- **Task**
Every record below must be retyped exactly, with the pictures left out.

- **Available data**
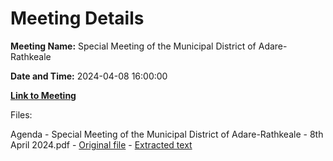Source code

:# Meeting Details

**Meeting Name:** Special Meeting of the Municipal District of Adare-Rathkeale

**Date and Time:** 2024-04-08 16:00:00

**[Link to Meeting](https://www.limerick.ie/council/whats-on/special-meeting-of-the-municipal-district-of-adare-rathkeale-4)**

Files: 

Agenda - Special Meeting of the Municipal District of Adare-Rathkeale - 8th April 2024.pdf - [Original file](https://www.limerick.ie/sites/default/files/media/documents/2024-04/00-agenda-special-meeting-of-the-municipal-district-of-adare-rathkeale-8th-april-2024.pdf) - [Extracted text](./Agenda%20-%20Special%20Meeting%20of%20the%20Municipal%20District%20of%20Adare-Rathkeale%20-%208th%20April%202024.md)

- **Task answer**
Source code

:# Meeting Details

**Meeting Name:** Special Meeting of the Municipal District of Adare-Rathkeale

**Date and Time:** 2024-04-08 16:00:00

**[Link to Meeting](https://www.limerick.ie/council/whats-on/special-meeting-of-the-municipal-district-of-adare-rathkeale-4)**

Files: 

Agenda - Special Meeting of the Municipal District of Adare-Rathkeale - 8th April 2024.pdf - [Original file](https://www.limerick.ie/sites/default/files/media/documents/2024-04/00-agenda-special-meeting-of-the-municipal-district-of-adare-rathkeale-8th-april-2024.pdf) - [Extracted text](./Agenda%20-%20Special%20Meeting%20of%20the%20Municipal%20District%20of%20Adare-Rathkeale%20-%208th%20April%202024.md)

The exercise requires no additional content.